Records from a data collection
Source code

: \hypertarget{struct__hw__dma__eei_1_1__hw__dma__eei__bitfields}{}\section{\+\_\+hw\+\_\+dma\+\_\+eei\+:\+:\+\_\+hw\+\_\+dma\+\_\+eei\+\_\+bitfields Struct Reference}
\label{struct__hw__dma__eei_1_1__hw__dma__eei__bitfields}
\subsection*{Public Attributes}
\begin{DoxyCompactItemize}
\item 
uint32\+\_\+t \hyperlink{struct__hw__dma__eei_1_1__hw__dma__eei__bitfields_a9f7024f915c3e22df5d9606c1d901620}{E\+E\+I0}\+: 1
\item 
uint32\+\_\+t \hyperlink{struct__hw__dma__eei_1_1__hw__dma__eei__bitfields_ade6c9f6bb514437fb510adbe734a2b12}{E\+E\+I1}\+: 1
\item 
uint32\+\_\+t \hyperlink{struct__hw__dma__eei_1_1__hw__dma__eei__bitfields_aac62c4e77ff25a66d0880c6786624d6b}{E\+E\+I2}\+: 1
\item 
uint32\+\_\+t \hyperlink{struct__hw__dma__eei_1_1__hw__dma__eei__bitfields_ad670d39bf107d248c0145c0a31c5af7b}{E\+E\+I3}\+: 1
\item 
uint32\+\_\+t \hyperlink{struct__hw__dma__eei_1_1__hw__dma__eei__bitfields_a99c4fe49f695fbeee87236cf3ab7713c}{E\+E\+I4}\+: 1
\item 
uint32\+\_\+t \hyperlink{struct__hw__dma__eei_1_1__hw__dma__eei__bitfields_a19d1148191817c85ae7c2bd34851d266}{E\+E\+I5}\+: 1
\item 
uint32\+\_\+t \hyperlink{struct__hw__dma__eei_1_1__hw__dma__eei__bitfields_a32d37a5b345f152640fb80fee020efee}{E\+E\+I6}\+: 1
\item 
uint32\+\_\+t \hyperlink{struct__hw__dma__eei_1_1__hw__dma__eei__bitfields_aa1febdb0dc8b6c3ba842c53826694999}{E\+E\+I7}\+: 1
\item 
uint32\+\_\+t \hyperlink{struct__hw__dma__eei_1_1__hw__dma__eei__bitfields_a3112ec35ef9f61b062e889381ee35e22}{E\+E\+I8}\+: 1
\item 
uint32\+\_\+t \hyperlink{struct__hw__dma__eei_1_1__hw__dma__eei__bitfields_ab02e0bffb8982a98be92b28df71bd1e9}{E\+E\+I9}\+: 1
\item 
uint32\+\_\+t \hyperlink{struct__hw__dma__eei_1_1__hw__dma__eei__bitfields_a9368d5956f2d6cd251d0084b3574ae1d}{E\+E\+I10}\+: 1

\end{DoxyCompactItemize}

## What is needed
Word for word, transcribe all of the entries shown above.

## Answer to this problem
Source code

: \hypertarget{struct__hw__dma__eei_1_1__hw__dma__eei__bitfields}{}\section{\+\_\+hw\+\_\+dma\+\_\+eei\+:\+:\+\_\+hw\+\_\+dma\+\_\+eei\+\_\+bitfields Struct Reference}
\label{struct__hw__dma__eei_1_1__hw__dma__eei__bitfields}
\subsection*{Public Attributes}
\begin{DoxyCompactItemize}
\item 
uint32\+\_\+t \hyperlink{struct__hw__dma__eei_1_1__hw__dma__eei__bitfields_a9f7024f915c3e22df5d9606c1d901620}{E\+E\+I0}\+: 1
\item 
uint32\+\_\+t \hyperlink{struct__hw__dma__eei_1_1__hw__dma__eei__bitfields_ade6c9f6bb514437fb510adbe734a2b12}{E\+E\+I1}\+: 1
\item 
uint32\+\_\+t \hyperlink{struct__hw__dma__eei_1_1__hw__dma__eei__bitfields_aac62c4e77ff25a66d0880c6786624d6b}{E\+E\+I2}\+: 1
\item 
uint32\+\_\+t \hyperlink{struct__hw__dma__eei_1_1__hw__dma__eei__bitfields_ad670d39bf107d248c0145c0a31c5af7b}{E\+E\+I3}\+: 1
\item 
uint32\+\_\+t \hyperlink{struct__hw__dma__eei_1_1__hw__dma__eei__bitfields_a99c4fe49f695fbeee87236cf3ab7713c}{E\+E\+I4}\+: 1
\item 
uint32\+\_\+t \hyperlink{struct__hw__dma__eei_1_1__hw__dma__eei__bitfields_a19d1148191817c85ae7c2bd34851d266}{E\+E\+I5}\+: 1
\item 
uint32\+\_\+t \hyperlink{struct__hw__dma__eei_1_1__hw__dma__eei__bitfields_a32d37a5b345f152640fb80fee020efee}{E\+E\+I6}\+: 1
\item 
uint32\+\_\+t \hyperlink{struct__hw__dma__eei_1_1__hw__dma__eei__bitfields_aa1febdb0dc8b6c3ba842c53826694999}{E\+E\+I7}\+: 1
\item 
uint32\+\_\+t \hyperlink{struct__hw__dma__eei_1_1__hw__dma__eei__bitfields_a3112ec35ef9f61b062e889381ee35e22}{E\+E\+I8}\+: 1
\item 
uint32\+\_\+t \hyperlink{struct__hw__dma__eei_1_1__hw__dma__eei__bitfields_ab02e0bffb8982a98be92b28df71bd1e9}{E\+E\+I9}\+: 1
\item 
uint32\+\_\+t \hyperlink{struct__hw__dma__eei_1_1__hw__dma__eei__bitfields_a9368d5956f2d6cd251d0084b3574ae1d}{E\+E\+I10}\+: 1

\end{DoxyCompactItemize}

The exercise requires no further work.